Another season of The Ultimate Fighter has come and gone, but did this latest season and its “Redemption” gimmick really pay off?
The Ultimate Fighter 25 was subtitled Redemption, and it was a constant theme throughout the season. As a disclaimer, it’s the first season in a while that has drawn me back into it, so in that sense, the concept worked. Yet it was the fighters, made up mostly of recent TUF also rans peppered with a couple of longtime MMA veterans, that made the show watchable.
The format as a whole? Well, The Ultimate Fighter remains as stale as ever in that regard.
So what went right, and what went wrong? Why was a season that should have been a home run just sort of okay?
Lets get to the good stuff first. Joe Daddy, winner of The Ultimate Fighter 2, may have been defeated twice on TUF 25, but he showed how to handle a loss, and how to support your fellow fighters even after having your comeback crushed. The role played by Stevenson as a coach after being eliminated from the competition was not insignificant, as fellow fighter Tom Gallicchio noted how the veteran helped him with his guillotine defense.
Then there’s JT Money, earning himself a real shot at redemption by making it all the way to the finale. We won’t know whether or not he gets that until Friday night, but even going to the finale is huge for a fighter who was once thrown off the show.

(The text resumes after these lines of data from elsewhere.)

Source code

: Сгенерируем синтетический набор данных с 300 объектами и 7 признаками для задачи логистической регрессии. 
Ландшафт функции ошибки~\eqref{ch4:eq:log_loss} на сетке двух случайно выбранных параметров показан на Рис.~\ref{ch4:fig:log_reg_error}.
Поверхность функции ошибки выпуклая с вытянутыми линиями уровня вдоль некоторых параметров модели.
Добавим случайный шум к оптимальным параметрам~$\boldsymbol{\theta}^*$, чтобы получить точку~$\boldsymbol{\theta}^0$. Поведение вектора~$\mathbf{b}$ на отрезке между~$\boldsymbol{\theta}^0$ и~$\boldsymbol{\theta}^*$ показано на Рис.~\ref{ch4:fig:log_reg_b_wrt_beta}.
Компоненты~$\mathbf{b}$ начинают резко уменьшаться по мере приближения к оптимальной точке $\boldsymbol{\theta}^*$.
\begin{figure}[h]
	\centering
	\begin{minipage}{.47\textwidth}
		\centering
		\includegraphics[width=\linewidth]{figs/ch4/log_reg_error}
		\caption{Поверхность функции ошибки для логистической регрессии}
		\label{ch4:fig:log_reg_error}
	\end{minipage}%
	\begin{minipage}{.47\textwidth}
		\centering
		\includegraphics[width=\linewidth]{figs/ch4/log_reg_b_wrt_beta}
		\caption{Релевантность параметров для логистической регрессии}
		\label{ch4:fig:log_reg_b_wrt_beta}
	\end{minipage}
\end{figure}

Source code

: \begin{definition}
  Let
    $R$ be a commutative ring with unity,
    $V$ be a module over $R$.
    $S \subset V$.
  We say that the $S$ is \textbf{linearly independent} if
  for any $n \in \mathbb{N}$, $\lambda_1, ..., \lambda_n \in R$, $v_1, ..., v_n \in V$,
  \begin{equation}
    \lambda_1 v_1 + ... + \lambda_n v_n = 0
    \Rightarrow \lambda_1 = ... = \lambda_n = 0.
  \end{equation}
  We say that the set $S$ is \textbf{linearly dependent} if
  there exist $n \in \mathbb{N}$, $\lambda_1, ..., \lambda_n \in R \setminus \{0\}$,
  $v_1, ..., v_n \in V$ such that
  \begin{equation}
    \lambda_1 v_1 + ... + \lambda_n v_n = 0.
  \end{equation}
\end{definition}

Win or lose, there’s a good chance Jesse Taylor will fight in the UFC again. He’s been a staple of the welterweight division for years, after all, and seems like the type of fighter Bellator could use if the UFC overlooks him.
Dhiego Lima? He now has a chance to live up to the bar set by brother Douglas, who recently defended his Bellator MMA title against Lorenz Larkin in New York.
There were some other good story lines as well. The main problem becomes, however, what we can call “the usual.” Pointless bickering between coaches (lets be honest, bantamweight champion Cody Garbrandt does not acquit himself well in the show). A coaches fight that once again isn’t happening, at least not any time soon. The same tired format.
The coaches fight issue — well the best we can say is, they tried. The problem is the number of times such fights have fallen through before. Not to mention the fact that it was never going to headline the finale, anyway. Realistically, the UFC might as well move away from trying to make the coaches the stars of the show. Make it all about the fighters trying to earn their way into the UFC. Forget the drama unless there’s a relevant reason to have the coaches take some of the spotlight.
The bickering? Leave most of it on the cutting room floor. There’s only so many bleeps you can really hear before you want to put the show on mute, after all.
The tired format? That’s a tough one. Like The Ultimate Fighter 20, TUF 26 will likely provide more meaningful television because a belt will be on the line in a brand new division. However, you start to wonder whether a massive overhaul of the series isn’t needed when you look back through the years. What about allowing the fighters to compete in a tournament but not having them in the TUF house, instead following them to their own gyms, and spending time with them at home?
What about having a one-night tournament to finish the series, rather than just having the finale at the big event to end the season?
There are ways The Ultimate Fighter could be revived. For now, however, while some fighters may have earned redemption at The Ultimate Fighter 25, the show itself did not.